The visuals are stunning. From the opening shot of the Great Wall of China, to the lush foliage of the bamboo forests, to the intimate peek at the pandas at play, the cinematography is first rate.
Unfortunately, the story is plodding and simple-minded. The filmmakers underestimated the appeal of the giant pandas and shortchanged the stars of this 50-minute piece. Instead, the plot focuses on the real-life story of Ruth Harkness–a New York socialite who traveled to Shanghai in 1936 to collect the ashes of her late husband, who died while studying China’s giant panda population.
After encountering his nemesis–a cold-hearted hunter who’s eager to get his hands on her husband’s panda maps–she decides to finish the expedition herself and see firsthand whether the animals are as gentle as her husband had promised, or the ferocious beasts that game hunters claimed.
“You’re a silly, sentimental woman,” the hunter tells her.
He’s not too far off in describing the celluloid Harkness, portrayed by Maria Bello of “Coyote Ugly” fame. While the real-life Harkness was a pioneer in her own right, bringing the first living giant panda to the Brookfield Zoo in 1937, the on-screen version is a woman whose childish competitiveness leads her entire expedition into trouble.
Plot aside, Bello is a likable actress who does what she can with this after-school special-like script. When a fortune teller informs her that she’s come to China to have a baby, she looks puzzled. But the moviegoers all know what this means: She will be bringing home a baby panda.
We learn very little about the giant panda until the end credits, when a narrator doles out some interesting facts.
Giant pandas have been on Earth for more than three million years. But since the 1970s, the available panda habitat has shrunk by 50 percent. They are only found in the wild in China, and there are only about 1,000 giant pandas living in China, with another 100 in captivity.
Since females usually have twins, four litters might produce eight babies. The film errs in showing a female panda with her twin cubs in the wild. I learned on a Discovery Channel special that female pandas are peculiar in that they will raise only one of their young. Unless the babies are born in captivity–where a human can care for the other twin–one of the twins will die.

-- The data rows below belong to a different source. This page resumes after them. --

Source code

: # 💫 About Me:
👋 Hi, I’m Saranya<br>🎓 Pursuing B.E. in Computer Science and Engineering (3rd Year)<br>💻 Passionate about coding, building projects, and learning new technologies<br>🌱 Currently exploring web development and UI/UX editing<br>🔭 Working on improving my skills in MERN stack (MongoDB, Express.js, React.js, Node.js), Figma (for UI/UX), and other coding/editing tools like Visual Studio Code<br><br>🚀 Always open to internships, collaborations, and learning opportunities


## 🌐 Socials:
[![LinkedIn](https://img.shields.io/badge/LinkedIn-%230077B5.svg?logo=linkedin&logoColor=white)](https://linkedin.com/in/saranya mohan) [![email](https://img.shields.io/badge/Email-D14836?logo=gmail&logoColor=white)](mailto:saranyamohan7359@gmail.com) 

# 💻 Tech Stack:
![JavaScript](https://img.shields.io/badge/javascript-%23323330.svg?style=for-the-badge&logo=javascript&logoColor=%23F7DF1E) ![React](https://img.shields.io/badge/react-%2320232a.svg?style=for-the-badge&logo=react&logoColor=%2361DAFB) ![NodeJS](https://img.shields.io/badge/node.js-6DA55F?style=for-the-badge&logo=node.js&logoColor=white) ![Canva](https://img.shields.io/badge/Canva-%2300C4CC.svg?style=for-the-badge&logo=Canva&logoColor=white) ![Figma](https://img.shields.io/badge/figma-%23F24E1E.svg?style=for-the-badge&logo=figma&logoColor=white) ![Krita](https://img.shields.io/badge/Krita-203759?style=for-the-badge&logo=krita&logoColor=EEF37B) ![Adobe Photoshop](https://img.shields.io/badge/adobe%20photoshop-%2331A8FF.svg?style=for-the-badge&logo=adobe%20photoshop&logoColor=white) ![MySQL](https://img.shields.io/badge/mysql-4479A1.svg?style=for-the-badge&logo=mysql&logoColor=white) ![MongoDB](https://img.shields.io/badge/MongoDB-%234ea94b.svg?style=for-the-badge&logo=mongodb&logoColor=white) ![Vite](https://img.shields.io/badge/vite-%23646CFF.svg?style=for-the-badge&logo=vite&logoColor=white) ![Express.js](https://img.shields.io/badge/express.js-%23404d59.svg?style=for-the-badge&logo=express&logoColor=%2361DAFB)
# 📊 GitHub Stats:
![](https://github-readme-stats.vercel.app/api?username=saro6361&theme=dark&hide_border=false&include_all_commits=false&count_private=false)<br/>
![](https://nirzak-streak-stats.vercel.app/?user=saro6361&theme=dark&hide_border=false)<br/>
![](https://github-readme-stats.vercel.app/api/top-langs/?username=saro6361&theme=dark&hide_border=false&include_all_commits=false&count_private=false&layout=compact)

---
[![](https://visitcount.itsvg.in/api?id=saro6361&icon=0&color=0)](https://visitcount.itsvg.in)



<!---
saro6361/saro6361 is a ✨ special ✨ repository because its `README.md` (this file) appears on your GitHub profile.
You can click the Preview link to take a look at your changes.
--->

This is also noted in the film’s press kit, but there’s no mention of it in the film.
In her autobiographical book, The Lady and the Panda, Harkness wrote, “I wondered why, of all people, I, who had quietly been designing clothes in New York, should have been selected by the gods of chance to be the first to bring a live Giant Panda to civilization.”
The film doesn’t really answer that. Or how she was able to persuade the Chinese government to allow her to bring the panda to the United States. Su Lin, the panda cub brought to the Brookfield Zoo, died a year after leaving China.
Still, the panda is the single most popular attraction in American zoos. It would’ve been nice if we could have seen more of them in this film.